Dataset excerpts
★ ★ ★ ★ ★

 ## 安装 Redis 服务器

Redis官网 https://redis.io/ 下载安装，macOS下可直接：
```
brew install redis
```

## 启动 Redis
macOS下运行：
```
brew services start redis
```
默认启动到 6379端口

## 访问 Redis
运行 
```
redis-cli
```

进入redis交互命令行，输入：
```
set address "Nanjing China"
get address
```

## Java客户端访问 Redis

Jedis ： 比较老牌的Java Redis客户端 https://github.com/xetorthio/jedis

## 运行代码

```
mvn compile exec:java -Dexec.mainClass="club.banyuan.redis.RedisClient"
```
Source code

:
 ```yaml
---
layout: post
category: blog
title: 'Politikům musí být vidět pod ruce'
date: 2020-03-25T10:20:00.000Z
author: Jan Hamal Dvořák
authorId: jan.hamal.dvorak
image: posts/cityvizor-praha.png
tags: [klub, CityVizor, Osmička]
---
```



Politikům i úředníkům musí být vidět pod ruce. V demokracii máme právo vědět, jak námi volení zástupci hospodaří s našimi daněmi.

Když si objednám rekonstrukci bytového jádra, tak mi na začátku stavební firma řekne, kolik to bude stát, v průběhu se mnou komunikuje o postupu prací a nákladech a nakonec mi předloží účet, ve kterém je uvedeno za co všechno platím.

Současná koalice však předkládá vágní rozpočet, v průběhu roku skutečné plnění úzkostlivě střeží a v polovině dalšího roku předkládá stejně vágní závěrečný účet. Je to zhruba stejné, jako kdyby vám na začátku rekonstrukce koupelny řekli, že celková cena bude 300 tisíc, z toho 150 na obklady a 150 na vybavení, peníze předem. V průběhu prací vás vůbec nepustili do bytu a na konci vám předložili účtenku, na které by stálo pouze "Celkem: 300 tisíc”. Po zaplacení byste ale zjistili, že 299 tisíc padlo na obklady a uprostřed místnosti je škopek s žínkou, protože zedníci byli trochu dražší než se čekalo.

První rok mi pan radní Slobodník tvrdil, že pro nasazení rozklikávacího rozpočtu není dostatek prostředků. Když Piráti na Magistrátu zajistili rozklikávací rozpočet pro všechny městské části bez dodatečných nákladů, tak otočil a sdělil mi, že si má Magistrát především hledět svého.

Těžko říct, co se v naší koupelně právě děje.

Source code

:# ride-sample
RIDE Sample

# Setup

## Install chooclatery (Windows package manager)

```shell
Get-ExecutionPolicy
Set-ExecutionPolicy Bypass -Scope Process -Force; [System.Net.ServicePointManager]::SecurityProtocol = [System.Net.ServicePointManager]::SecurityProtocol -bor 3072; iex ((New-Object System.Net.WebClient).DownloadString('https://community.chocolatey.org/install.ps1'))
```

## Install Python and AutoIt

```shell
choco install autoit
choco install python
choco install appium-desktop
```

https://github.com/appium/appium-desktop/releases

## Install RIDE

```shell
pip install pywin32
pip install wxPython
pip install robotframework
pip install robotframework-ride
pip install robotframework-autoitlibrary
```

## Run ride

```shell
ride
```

★ ★ ★ ★ ★

§ **EXERCISE BRIEF**: Look through the entries above, find each line containing "Politikům", and copy it.

§ **WRITTEN SOLUTION**:
title: 'Politikům musí být vidět pod ruce'
Politikům i úředníkům musí být vidět pod ruce. V demokracii máme právo vědět, jak námi volení zástupci hospodaří s našimi daněmi.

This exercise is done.